Temanku Shu, adalah seorang blogger. 

Sepengetahuanku, dia seorang Blogger dalam artian seseorang yang menulis di blog, tepatnya weblog, atau semacam diary online. Shu termasuk orang-orang yang ikut arus evolusi pertama Web 2.0. Saat sosial media belum seperti sekarang, orang-orang menulis apa saja yang menjadi minatnya di blog. Kalau ada yang menulis tentang bermacam-macam informasi dan opini, ada juga yang menulis blog sekedar menyimpan catatan harian yang ringan, curhat lah. Jadi lebih tepatnya, temanku Shu adalah seorang personal blogger.
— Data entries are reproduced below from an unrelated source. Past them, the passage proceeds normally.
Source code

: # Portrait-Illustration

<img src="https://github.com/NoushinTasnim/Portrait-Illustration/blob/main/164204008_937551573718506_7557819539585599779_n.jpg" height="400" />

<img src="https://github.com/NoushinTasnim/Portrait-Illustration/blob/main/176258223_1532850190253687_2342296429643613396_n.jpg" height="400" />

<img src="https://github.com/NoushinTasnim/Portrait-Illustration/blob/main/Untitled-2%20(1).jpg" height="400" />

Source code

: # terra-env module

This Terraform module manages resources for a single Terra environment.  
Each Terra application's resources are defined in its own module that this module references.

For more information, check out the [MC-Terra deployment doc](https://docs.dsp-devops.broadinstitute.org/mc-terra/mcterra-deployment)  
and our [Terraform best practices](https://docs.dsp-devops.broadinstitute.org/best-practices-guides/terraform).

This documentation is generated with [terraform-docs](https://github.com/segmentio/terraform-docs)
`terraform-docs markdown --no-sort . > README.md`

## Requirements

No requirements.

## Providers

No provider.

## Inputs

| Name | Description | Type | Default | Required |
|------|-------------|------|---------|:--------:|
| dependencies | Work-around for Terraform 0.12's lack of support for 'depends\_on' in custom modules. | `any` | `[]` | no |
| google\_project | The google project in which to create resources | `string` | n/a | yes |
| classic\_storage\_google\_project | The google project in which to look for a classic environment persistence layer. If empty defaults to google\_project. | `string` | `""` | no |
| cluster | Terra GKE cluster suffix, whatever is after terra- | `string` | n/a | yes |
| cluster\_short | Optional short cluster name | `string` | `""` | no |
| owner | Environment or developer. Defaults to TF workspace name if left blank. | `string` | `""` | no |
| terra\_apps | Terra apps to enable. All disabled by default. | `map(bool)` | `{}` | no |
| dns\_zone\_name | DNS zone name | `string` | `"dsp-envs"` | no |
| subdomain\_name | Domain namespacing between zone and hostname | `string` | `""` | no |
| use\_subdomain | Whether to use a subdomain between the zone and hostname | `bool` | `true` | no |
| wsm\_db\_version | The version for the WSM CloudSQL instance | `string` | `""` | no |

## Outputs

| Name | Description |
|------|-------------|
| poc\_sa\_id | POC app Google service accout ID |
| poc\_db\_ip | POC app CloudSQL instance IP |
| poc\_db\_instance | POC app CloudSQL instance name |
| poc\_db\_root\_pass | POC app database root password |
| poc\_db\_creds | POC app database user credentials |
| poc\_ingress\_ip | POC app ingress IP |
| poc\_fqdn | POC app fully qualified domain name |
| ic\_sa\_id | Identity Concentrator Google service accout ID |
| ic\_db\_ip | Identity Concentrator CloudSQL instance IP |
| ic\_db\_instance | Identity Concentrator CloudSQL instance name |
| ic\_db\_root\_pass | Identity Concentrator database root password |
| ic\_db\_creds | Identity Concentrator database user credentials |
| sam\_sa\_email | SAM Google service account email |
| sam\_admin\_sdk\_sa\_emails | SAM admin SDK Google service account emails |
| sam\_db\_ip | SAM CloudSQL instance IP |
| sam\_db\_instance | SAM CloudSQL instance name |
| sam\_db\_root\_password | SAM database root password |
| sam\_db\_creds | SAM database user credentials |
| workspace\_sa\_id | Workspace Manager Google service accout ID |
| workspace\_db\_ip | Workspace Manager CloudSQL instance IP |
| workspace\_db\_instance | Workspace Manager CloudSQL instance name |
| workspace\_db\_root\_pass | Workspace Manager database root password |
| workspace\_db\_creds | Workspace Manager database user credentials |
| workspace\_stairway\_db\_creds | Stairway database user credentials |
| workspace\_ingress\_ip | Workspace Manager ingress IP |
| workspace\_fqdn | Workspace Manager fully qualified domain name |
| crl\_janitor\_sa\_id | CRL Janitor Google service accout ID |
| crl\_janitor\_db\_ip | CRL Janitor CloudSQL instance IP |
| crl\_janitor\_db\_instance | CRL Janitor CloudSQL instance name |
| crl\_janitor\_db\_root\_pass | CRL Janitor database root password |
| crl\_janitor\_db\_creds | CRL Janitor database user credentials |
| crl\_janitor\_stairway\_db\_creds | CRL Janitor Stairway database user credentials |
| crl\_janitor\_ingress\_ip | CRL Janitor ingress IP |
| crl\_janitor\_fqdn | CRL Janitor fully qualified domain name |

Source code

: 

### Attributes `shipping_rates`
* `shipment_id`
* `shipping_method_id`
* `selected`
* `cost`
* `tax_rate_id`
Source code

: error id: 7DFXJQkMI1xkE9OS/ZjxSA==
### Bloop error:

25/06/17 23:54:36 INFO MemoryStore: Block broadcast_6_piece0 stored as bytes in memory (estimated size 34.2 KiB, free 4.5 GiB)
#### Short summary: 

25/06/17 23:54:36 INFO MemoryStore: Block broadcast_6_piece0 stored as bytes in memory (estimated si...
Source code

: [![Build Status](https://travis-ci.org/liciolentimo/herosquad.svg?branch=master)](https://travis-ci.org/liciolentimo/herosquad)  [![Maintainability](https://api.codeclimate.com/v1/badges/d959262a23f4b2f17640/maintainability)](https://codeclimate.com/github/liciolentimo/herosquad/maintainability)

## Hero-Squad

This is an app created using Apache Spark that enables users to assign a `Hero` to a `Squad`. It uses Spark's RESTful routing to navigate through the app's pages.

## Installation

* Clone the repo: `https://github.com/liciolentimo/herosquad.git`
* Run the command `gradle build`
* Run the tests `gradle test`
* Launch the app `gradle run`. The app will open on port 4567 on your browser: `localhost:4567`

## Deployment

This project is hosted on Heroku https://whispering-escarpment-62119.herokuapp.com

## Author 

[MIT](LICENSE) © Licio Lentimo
Mulitiply sebagai salah satu platform weblog saat itu, selain menampung tulisan dalam bentuk blog, juga bisa digunakan merangkum album foto dan album video sehingga cukup populer. Para blogger saling follow mem-follow, bertukar komentar, atau bahkan berdiskusi di kolom komentar sebuah blog. Pemilik blog bertindak sebagai tuan rumah yang dapat memoderasi komentar sehingga pembicaraan tidak lantas meruncing, atau bahkan memanas karena perdebatan. Para blogger saling terhubung dalam blogger community yang terbentuk secara alamiah karena kesamaan interest. Pada akhirnya komunitas-komunitas ini membentuk jagat per-blogger-an yang disebut blogosphere

Temanku Shu, adalah seorang blogger yang tetap sebagai personal blogger, bahkan ketika sosial media sudah seperti sekarang ini. Oh, tentu saja dia punya akun di semua sosial media, tapi dia hanya menggunakan facebook, itu pun sekedar sebagai alternatif tempat untuk menumpahkan curhatnya. Hanya saja, beberapa kali Shu mengeluh lebih nyaman curhat di blognya, less judgmental katanya. Beberapa kali dia me-non aktif-kan Facebook, kembali ke aktivitas blogging. 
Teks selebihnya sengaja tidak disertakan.